[The input Boundary: Start]
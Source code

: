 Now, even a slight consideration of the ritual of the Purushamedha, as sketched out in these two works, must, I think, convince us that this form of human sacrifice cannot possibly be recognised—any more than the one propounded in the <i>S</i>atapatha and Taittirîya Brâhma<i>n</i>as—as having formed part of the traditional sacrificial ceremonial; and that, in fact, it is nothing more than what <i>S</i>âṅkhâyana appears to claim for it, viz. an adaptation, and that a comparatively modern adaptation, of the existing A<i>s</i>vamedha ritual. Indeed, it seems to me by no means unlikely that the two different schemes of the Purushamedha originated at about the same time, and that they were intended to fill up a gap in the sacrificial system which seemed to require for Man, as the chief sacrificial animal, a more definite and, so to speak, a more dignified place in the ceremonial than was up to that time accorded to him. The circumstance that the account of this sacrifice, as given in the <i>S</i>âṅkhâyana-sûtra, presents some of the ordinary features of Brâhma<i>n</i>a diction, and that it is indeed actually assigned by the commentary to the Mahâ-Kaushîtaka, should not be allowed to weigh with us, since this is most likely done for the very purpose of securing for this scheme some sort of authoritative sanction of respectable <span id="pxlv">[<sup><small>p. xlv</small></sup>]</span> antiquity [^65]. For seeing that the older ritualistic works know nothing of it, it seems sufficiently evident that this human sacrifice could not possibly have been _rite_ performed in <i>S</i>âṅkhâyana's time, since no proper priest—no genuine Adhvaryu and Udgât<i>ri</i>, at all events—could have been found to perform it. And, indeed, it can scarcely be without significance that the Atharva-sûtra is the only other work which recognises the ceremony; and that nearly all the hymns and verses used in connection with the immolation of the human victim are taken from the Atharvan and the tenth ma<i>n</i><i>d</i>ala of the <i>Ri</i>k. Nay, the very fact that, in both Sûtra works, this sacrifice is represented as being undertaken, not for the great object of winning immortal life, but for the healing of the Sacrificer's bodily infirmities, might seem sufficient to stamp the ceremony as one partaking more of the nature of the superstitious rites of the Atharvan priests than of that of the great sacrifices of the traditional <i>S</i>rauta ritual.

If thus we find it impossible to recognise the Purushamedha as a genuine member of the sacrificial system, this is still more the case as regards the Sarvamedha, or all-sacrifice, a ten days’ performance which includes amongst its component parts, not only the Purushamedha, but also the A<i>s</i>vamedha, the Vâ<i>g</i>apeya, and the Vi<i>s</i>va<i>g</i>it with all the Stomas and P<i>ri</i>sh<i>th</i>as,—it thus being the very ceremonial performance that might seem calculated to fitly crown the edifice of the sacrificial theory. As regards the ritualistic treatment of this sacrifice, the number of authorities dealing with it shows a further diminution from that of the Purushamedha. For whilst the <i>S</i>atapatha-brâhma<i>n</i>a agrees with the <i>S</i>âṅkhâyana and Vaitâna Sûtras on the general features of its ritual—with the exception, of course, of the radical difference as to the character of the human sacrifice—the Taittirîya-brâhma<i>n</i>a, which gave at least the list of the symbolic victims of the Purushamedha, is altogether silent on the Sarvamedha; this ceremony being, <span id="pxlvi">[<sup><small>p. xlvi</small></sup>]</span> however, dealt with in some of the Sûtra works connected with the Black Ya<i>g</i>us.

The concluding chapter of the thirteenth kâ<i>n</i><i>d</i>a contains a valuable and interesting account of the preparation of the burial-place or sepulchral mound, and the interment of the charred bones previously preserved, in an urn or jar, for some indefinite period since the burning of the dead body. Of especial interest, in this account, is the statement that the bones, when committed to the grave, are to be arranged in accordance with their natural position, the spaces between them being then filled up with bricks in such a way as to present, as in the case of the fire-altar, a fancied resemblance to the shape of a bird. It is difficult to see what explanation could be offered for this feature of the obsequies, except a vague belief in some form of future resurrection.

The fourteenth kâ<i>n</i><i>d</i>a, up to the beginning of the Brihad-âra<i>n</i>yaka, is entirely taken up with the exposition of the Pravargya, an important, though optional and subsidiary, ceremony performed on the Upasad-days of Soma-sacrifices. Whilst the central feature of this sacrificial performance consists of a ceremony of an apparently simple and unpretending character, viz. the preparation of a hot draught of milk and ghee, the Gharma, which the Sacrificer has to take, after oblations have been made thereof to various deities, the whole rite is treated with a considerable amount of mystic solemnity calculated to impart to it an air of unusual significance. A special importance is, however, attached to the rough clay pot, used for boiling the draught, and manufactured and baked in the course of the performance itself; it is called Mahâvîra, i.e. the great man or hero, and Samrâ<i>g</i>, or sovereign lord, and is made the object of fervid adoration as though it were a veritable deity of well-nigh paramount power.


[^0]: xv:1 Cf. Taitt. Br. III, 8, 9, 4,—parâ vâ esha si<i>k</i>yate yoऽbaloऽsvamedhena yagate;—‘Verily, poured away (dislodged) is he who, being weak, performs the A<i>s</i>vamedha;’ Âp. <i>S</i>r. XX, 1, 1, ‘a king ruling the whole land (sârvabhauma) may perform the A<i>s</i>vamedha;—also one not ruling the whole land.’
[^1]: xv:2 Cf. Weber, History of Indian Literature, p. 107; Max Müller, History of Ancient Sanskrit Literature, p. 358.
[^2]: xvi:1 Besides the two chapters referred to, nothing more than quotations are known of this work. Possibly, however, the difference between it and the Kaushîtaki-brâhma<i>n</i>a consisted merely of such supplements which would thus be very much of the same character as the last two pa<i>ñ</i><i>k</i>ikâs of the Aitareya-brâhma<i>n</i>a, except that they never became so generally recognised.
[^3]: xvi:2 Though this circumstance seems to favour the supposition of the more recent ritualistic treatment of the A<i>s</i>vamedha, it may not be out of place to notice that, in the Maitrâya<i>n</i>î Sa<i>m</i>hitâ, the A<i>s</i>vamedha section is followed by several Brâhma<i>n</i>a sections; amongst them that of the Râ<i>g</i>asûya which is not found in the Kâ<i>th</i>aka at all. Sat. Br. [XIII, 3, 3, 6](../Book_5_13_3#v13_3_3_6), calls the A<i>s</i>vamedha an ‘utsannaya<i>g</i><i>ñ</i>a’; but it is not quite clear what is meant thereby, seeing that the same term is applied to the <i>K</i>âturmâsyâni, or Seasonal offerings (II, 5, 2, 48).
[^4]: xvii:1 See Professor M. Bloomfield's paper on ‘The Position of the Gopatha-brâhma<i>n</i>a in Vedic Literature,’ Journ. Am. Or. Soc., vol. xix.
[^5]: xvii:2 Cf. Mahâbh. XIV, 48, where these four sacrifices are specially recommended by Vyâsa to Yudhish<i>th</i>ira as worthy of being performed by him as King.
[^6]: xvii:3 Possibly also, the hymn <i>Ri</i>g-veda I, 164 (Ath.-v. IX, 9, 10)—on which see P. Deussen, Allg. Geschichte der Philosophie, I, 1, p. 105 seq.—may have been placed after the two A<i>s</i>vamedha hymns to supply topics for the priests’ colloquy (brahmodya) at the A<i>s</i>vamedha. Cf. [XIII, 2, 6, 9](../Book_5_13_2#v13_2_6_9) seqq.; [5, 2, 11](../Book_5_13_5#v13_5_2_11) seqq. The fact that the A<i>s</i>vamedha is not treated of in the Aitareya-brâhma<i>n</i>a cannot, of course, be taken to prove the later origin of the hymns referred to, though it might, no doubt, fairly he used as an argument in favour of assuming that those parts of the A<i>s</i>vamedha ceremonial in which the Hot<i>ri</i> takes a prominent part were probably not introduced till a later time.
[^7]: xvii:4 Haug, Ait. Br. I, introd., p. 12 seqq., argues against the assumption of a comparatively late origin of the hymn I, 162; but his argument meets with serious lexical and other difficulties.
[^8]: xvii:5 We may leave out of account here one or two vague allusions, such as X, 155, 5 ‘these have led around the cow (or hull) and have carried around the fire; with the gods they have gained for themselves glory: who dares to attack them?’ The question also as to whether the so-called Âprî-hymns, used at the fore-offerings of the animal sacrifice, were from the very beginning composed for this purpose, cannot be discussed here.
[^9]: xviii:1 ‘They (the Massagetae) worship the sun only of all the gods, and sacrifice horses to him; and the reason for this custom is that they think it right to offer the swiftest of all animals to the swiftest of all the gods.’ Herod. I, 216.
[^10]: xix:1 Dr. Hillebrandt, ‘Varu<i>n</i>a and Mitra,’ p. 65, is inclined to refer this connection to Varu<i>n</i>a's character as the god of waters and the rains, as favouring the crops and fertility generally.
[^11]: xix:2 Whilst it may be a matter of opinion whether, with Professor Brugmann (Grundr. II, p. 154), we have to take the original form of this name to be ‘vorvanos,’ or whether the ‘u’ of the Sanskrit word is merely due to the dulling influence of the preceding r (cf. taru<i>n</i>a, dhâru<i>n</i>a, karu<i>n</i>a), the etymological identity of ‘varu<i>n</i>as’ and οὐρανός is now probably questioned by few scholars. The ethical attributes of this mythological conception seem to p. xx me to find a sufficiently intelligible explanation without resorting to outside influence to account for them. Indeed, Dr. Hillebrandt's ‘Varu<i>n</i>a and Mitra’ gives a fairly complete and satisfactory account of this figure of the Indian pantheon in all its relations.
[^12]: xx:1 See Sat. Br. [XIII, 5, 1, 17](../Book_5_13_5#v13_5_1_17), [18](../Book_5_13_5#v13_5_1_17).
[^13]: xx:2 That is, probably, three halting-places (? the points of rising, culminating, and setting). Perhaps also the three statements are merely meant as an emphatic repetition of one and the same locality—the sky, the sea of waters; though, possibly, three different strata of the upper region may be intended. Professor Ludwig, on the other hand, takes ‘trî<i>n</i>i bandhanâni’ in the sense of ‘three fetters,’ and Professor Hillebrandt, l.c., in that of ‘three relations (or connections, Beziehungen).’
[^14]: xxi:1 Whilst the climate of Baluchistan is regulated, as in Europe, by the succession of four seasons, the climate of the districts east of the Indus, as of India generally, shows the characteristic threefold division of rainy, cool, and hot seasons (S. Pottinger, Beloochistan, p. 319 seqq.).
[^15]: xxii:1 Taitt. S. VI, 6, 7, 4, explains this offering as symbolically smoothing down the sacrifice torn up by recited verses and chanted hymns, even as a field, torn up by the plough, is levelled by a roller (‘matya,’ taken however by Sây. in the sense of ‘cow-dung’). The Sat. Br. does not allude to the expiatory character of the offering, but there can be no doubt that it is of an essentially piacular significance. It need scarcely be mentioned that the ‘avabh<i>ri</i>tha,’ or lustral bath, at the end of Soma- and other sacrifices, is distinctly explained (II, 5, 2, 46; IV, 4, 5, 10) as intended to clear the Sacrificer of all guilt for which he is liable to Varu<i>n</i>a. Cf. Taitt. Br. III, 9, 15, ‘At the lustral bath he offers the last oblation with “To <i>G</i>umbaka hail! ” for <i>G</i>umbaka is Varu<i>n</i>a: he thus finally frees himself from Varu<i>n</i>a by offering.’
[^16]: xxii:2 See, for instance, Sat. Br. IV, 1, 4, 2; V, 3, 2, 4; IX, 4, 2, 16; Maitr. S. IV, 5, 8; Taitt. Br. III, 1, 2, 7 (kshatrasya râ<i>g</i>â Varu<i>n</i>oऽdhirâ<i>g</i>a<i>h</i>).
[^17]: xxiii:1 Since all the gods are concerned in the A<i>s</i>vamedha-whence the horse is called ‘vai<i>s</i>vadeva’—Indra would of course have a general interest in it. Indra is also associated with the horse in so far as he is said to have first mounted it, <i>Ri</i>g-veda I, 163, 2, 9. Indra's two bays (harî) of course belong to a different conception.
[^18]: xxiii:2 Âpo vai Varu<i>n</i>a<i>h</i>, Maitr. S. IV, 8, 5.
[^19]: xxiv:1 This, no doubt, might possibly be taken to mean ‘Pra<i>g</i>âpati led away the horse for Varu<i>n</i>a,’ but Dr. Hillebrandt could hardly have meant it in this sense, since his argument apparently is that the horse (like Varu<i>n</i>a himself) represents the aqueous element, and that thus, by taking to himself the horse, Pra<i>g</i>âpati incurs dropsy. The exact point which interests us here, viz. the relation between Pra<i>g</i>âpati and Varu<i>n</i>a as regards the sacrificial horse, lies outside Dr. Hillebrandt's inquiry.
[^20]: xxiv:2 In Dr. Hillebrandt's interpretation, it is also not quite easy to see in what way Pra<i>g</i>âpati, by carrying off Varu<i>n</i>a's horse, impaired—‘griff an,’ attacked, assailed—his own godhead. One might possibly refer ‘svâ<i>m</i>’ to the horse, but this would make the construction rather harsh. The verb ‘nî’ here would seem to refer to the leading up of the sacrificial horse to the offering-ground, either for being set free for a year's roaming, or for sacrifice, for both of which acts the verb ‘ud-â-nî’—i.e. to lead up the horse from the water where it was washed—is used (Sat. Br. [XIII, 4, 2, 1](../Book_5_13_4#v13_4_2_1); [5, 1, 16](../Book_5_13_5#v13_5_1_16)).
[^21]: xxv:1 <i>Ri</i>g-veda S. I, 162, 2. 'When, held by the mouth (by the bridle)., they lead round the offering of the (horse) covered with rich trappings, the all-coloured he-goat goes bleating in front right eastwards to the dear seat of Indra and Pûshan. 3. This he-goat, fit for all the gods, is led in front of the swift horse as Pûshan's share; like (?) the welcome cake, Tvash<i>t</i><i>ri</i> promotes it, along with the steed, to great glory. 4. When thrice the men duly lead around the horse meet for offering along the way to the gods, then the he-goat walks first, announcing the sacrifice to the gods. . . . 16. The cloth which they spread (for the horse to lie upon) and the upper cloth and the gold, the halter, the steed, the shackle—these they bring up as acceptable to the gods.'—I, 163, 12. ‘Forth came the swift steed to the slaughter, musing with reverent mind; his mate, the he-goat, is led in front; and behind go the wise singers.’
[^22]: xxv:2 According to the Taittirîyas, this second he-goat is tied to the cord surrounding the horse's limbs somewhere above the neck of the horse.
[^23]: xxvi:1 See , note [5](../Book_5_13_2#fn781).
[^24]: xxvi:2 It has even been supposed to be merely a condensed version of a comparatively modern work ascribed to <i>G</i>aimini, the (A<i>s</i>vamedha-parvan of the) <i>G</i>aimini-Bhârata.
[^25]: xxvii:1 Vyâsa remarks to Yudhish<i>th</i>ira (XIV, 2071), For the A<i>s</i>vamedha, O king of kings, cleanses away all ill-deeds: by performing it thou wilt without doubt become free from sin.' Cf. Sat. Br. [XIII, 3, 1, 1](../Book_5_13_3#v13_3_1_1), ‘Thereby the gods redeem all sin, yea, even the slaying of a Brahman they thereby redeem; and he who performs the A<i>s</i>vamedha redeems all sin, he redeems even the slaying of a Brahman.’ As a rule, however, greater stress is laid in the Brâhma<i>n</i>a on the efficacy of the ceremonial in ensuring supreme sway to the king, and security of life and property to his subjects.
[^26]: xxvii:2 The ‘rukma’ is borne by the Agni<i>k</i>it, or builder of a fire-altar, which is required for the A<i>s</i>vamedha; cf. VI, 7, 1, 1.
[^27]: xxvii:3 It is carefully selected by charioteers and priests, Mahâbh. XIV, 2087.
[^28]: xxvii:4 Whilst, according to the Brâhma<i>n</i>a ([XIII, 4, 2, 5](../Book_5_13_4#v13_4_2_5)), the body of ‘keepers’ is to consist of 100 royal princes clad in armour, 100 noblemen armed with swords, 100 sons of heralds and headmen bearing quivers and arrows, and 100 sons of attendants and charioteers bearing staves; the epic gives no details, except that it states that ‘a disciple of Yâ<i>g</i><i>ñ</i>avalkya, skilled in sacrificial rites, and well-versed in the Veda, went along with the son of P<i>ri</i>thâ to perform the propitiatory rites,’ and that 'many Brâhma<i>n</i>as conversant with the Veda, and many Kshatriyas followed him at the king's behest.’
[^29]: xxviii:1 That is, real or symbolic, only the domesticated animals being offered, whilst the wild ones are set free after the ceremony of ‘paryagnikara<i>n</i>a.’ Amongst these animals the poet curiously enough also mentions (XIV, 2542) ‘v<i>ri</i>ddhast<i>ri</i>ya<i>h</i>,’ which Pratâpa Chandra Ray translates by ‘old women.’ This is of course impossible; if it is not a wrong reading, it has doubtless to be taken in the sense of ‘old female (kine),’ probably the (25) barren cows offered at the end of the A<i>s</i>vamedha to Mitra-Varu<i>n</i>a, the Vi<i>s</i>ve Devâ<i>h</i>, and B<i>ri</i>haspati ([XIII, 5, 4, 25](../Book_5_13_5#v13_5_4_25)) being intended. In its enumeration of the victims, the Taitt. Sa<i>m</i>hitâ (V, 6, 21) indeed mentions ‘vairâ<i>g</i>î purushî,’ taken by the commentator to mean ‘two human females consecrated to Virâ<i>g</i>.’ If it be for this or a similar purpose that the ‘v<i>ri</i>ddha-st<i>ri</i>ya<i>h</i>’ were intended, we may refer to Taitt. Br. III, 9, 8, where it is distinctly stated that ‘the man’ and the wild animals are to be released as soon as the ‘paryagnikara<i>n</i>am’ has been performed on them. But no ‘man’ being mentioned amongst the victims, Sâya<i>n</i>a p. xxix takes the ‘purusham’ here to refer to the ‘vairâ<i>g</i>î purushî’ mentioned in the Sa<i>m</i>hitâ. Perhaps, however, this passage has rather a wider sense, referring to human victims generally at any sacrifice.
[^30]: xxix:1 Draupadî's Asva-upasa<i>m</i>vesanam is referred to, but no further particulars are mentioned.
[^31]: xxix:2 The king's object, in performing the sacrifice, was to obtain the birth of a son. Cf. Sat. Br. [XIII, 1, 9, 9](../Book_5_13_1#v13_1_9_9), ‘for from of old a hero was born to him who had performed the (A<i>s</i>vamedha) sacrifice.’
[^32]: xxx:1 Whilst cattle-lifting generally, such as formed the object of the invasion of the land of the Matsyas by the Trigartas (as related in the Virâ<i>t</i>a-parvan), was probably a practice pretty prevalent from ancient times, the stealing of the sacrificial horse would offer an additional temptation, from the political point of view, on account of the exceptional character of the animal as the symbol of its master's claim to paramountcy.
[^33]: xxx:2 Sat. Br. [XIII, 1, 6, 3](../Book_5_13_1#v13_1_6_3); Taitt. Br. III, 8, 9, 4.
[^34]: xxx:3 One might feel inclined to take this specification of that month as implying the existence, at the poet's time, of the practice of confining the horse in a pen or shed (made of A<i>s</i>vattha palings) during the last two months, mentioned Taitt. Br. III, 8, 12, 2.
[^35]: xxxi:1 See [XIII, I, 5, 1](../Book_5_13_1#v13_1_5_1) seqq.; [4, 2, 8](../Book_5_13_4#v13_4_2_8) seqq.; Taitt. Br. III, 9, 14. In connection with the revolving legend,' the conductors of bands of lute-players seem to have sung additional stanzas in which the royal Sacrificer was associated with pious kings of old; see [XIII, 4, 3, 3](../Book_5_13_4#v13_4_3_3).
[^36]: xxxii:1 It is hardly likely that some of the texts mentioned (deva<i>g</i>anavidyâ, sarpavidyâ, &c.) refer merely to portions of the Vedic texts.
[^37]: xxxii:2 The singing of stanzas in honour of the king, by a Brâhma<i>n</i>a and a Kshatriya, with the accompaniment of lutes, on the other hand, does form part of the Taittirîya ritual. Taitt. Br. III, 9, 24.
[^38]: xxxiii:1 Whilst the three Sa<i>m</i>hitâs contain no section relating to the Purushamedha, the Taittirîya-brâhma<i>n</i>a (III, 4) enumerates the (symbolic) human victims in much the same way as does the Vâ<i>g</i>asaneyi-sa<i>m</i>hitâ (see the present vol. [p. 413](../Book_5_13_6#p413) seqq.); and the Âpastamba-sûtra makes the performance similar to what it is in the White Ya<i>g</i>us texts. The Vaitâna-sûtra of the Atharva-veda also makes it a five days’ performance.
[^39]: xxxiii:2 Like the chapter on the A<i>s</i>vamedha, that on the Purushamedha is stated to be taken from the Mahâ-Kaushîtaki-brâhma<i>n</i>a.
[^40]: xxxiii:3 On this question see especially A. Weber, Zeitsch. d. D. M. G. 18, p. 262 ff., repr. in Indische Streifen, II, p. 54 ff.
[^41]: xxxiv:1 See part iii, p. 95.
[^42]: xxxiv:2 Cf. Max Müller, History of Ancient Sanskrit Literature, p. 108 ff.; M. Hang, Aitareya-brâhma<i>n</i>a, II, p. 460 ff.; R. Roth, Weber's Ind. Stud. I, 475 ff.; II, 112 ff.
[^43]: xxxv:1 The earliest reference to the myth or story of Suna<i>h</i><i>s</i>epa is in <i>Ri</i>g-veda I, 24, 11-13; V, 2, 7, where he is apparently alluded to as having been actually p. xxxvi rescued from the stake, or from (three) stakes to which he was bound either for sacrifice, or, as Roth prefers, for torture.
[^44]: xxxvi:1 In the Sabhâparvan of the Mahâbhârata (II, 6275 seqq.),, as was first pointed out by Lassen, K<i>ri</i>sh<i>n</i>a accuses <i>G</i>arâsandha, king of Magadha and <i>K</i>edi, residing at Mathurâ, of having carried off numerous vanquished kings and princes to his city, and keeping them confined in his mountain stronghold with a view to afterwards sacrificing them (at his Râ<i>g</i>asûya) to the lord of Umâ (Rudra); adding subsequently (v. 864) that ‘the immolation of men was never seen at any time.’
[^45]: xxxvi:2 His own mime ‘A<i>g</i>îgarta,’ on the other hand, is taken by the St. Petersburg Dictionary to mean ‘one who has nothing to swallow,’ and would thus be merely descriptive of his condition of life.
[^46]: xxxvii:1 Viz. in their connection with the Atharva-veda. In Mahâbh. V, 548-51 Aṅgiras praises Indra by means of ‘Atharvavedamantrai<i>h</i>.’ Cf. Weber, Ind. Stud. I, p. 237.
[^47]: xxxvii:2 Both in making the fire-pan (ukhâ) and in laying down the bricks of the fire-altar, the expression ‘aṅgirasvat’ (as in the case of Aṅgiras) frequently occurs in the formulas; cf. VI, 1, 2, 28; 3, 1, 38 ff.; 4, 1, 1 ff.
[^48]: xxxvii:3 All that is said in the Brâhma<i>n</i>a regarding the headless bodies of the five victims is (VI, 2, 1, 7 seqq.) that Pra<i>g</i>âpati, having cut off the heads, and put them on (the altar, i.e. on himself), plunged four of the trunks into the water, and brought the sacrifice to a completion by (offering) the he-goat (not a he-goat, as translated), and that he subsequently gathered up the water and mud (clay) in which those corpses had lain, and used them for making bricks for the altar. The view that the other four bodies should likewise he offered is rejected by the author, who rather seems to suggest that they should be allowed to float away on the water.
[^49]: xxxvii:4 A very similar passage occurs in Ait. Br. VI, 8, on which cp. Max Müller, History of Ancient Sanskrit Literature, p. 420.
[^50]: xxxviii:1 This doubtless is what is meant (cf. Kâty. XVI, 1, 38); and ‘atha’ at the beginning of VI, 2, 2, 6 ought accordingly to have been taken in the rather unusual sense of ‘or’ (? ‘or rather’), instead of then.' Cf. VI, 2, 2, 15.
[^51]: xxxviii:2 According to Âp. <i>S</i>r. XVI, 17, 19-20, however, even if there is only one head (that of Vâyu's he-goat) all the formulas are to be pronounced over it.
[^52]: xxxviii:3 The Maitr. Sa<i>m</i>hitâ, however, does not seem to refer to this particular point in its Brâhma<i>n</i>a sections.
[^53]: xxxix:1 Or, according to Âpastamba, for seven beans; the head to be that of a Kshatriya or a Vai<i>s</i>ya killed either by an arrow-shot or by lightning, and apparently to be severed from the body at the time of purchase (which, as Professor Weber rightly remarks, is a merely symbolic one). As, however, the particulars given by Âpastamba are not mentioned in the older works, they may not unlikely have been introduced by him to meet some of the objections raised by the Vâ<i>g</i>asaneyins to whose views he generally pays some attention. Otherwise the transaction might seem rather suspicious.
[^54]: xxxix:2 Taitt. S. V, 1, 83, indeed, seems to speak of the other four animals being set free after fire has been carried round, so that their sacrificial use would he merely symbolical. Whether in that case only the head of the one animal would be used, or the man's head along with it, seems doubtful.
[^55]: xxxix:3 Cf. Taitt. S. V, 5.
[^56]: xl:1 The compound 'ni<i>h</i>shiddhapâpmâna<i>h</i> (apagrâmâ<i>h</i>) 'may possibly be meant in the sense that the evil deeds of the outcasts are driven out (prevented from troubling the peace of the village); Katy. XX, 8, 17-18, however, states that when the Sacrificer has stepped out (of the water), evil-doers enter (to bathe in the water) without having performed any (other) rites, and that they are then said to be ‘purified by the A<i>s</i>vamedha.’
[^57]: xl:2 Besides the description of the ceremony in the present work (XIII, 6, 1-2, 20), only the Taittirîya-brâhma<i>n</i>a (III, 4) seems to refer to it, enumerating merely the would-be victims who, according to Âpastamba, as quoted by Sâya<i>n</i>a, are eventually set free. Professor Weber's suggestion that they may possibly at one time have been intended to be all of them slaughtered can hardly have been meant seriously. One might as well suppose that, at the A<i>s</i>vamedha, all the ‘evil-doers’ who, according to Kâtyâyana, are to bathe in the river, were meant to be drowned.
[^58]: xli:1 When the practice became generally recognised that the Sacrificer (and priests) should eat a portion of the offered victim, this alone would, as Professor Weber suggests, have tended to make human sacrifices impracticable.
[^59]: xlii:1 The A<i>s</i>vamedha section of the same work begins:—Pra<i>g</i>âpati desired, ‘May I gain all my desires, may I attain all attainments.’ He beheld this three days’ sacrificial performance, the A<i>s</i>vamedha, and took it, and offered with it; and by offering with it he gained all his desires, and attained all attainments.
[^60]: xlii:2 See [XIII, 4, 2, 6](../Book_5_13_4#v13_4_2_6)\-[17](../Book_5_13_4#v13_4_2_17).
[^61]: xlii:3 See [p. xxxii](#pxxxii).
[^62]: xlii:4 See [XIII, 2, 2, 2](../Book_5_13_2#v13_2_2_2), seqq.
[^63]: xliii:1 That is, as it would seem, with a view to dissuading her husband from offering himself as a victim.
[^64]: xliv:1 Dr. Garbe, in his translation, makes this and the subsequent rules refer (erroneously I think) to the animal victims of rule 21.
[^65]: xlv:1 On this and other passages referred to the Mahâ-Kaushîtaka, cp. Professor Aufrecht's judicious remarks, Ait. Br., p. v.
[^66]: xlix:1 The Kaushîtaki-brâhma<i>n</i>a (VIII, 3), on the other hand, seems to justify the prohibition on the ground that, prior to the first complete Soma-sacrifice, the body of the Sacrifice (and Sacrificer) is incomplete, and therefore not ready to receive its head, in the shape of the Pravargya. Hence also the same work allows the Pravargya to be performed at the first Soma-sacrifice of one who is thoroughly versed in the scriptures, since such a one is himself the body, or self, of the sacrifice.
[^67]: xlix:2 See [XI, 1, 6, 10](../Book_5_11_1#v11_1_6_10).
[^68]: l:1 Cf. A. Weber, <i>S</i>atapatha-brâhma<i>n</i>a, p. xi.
[The input Boundary: End]
Task brief ▸
Copy each line above that contains the word "xxxiv".

Solution to this task ▸
[^41]: xxxiv:1 See part iii, p. 95.
[^42]: xxxiv:2 Cf. Max Müller, History of Ancient Sanskrit Literature, p. 108 ff.; M. Hang, Aitareya-brâhma<i>n</i>a, II, p. 460 ff.; R. Roth, Weber's Ind. Stud. I, 475 ff.; II, 112 ff.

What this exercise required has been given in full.